Я сказал, что переговоры это технический вспомогательный момент. Он должен фиксировать результаты войны, результаты конфликта и оформить условия прочного мира.

Пока условий для того, чтобы уже сейчас мир, прочный мир, появился где-то на горизонте, нет. И в обозримом будущем – скажем, на период в несколько месяцев – я бы таких условий не делал.

Однако в целом этот инструмент должен сохраняться, чтобы в тот момент, когда такие условия возникнут – а когда-то они возникнут, можно было переходить уже к оформлению результатов конфликта, которые, я надеюсь, будут – и уверен даже, будут соответствовать целям специальной военной операции.

– Как недавно отмечал глава нашей переговорной группы Владимир Мединский, имея в виду передачу Украине российского меморандума, мяч теперь на стороне Киева. Примут ли там этот пас, или нет, согласно недавним заявлениям Владимира Зеленского, мол, бессмысленно продолжать разговор на уровне, который – по его мнению – не приводит к решениям?

– Зеленский говорит разные вещи, часто эти вещи не стыкуются друг с другом. Я хочу напомнить, что не так давно для господина Зеленского другого завершения конфликта, кроме возвращения к границам 1991 года, не было и не могло быть, нельзя было даже помыслить об этом. 
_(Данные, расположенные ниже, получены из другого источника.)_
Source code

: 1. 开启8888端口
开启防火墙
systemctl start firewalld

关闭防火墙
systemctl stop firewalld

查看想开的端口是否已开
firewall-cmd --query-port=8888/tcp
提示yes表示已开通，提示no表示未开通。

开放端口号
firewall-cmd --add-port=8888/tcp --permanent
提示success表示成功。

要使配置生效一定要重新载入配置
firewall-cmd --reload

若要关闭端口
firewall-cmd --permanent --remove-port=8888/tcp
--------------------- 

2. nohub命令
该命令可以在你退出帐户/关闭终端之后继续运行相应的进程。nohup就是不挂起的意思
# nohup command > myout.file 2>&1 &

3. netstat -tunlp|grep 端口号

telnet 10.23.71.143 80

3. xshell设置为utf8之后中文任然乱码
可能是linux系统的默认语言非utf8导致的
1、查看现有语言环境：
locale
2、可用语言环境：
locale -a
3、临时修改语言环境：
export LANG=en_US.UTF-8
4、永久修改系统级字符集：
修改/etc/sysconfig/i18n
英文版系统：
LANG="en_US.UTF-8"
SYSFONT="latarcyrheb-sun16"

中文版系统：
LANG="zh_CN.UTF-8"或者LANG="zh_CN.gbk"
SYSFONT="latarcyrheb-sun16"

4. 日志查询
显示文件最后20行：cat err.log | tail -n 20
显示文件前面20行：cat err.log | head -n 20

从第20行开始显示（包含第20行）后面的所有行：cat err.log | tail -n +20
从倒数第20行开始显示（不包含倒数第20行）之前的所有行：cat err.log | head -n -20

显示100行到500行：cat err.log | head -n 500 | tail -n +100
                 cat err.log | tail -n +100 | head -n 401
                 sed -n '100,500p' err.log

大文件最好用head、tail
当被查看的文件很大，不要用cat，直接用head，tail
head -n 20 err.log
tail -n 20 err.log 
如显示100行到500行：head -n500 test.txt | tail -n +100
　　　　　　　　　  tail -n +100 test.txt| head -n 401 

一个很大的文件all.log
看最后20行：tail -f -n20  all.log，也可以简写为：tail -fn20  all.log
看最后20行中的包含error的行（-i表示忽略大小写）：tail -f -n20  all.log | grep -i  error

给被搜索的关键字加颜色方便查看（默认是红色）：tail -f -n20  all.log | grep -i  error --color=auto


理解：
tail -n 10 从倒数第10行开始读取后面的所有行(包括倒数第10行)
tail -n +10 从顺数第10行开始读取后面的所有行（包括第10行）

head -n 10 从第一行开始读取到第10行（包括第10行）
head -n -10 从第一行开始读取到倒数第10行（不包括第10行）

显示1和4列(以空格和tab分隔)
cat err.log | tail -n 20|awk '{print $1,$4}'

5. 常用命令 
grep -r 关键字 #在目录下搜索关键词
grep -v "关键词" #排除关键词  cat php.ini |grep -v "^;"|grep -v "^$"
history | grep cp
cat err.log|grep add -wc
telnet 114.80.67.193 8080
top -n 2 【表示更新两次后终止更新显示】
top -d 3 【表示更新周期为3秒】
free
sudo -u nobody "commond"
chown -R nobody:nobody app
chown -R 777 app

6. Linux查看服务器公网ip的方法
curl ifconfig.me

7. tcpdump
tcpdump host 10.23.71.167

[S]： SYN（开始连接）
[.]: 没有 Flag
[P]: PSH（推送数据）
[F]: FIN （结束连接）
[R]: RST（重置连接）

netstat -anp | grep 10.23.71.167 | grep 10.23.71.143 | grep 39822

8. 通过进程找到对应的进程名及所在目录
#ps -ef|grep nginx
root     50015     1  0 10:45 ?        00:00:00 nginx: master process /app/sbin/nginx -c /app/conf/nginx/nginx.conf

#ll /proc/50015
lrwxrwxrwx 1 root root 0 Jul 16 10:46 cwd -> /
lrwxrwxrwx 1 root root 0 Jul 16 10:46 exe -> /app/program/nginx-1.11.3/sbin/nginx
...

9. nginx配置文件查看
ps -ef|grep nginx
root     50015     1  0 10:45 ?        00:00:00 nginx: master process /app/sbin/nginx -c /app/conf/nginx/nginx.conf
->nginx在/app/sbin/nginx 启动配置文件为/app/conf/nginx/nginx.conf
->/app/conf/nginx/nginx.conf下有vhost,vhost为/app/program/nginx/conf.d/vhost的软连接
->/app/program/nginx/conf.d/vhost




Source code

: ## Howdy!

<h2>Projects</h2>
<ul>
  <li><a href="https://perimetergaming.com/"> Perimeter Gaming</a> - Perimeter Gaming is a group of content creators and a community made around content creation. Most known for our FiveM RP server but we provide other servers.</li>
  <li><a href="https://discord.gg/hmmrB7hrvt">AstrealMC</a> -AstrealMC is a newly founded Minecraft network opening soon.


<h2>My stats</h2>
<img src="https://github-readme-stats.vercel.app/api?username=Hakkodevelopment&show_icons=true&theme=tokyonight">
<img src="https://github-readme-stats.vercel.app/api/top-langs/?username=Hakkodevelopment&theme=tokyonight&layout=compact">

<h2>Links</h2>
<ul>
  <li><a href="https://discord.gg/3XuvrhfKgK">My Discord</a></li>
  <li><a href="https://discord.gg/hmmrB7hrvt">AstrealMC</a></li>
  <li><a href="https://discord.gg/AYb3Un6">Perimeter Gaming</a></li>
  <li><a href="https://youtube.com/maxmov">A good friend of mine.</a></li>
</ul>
Поэтому заявления Зеленского нужно принимать с учетом того, что они очень изменчивы, а изменчивость их зависит от положения на фронте, положения в стране и положения вокруг Украины. Эти положения меняется, и меняются они не в пользу киевского режима.

– Мы предлагаем украинской стороне наш подробный меморандум, но является ли он конечным вариантом нашей позиции, или мы готовы к компромиссу? Ведь, если посудить, в некоторой степени мы уже пошли на компромисс, предложив в меморандуме не один, а два варианта условий прекращения огня?

– Знаете, компромиссы всегда не только возможны, но, как правило, они всегда предполагаются на любых переговорах, если только это не переговоры о безоговорочной капитуляция. 

Но дело в том, что в данном случае компромиссы возможны в отношении второстепенных, третьестепенных пунктов.

Для России, на мой взгляд, совершенно безальтернативно выполнение важнейших целей СВО с подтверждением или восстановлением важнейших национальных интересов России, прежде всего, в области безопасности, но также и в ряде других пунктах.

Поэтому по коренным, по важнейшим, по принципиальным темам я компромиссов не ожидал бы.

– Как подчеркивается нашими официальными лицами, Россия остается открытой к диалогу, и мы не поддаемся на попытки срыва переговоров. Чем нам выгодна такая стратегия?

– То, что предшествовало переговорам, должно было спровоцировать Россию на какие-то очень жесткие и масштабные действия характера возмездия.

Эти действия, по мысли провокаторов, должны были привести к серьезным потерям среди гражданских лиц на Украине, которые, в свою очередь, можно было бы предъявить европейцам и президенту Дональду Трампу в Соединенных Штатах и как свидетельство «варварского способа ведения войны со стороны России», и как аргумент в пользу необходимости довооружения Украины американским и европейским оружием.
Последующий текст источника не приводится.